Date: Sun, 6 Sep 2020 09:13:24 -0400

On Sun, Sep 6, 2020 at 2:55 AM Andreas Ringlstetter via Std-Proposals <

std-proposals_at_[hidden]> wrote:

> Follow up on

> https://stackoverflow.com/questions/62306580/balanced-partition-of-iterator-range-without-legacyrandomaccessiterator

>

Interesting problem and relevant motivation!

On SO, darune writes:

> All associate containers are already inherently sorted and already

provides specialized accessors and api's.

But this isn't really true for your use-case, is it? I mean, suppose I

have a std::set. It is a balanced binary tree, but (unless I'm missing

something) there is no specialized accessor that would give me an iterator

to the "midpoint/root" element in anything less than O(n) time. And a very

slow and pointer-chasey O(n) at that!

So (unless I'm missing something) darune's dismissal is a bit premature.

However, I also don't see any clean way to implement what you're asking

for.
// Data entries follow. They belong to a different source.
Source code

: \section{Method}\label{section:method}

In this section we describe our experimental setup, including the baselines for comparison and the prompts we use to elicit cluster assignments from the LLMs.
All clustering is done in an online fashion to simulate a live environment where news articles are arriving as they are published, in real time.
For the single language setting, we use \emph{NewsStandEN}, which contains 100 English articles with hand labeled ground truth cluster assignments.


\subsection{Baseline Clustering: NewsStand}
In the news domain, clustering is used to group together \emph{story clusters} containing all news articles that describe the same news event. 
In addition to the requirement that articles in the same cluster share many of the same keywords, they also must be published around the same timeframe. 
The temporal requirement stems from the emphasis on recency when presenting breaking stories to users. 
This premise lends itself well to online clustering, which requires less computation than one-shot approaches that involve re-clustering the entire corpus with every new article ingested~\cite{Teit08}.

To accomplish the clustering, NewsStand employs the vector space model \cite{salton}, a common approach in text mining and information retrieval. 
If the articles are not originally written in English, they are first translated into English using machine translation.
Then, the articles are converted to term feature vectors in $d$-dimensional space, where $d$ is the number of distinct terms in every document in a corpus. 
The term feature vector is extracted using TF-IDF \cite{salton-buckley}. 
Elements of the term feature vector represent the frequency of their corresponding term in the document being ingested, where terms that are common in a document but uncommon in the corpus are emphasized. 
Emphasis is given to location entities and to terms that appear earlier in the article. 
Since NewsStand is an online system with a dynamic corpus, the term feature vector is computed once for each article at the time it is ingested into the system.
Consider what the compiler sees for

std::set<int> s = {1,2,3,4,5,6,7,8,9,10,11};

auto first = s.begin(), last = s.end();

auto it1 = std2::divide_in_half(first, last);

assert(*it1 == 6);

std::advance(first, 2); std::advance(last, -4);

auto it2 = std2::divide_in_half(first, last);

assert(*it2 == 5);

The iterators `first` and `last` don't know anything about the container

that they're part of. They don't have any way to get at the "root" node of

that tree, except to traverse over to it. (It is true AFAIK that an

iterator would be able to tell *whether* it were pointing directly at the

root node, but that doesn't help us here AFAIK.)

And the type-system doesn't see any difference between the first call to

`std2::divide_in_half` there and the second call. The first one we'd like

to quickly return the root node; the second one we do *not *want to return

the root node, and must do the slow O(n) traversal.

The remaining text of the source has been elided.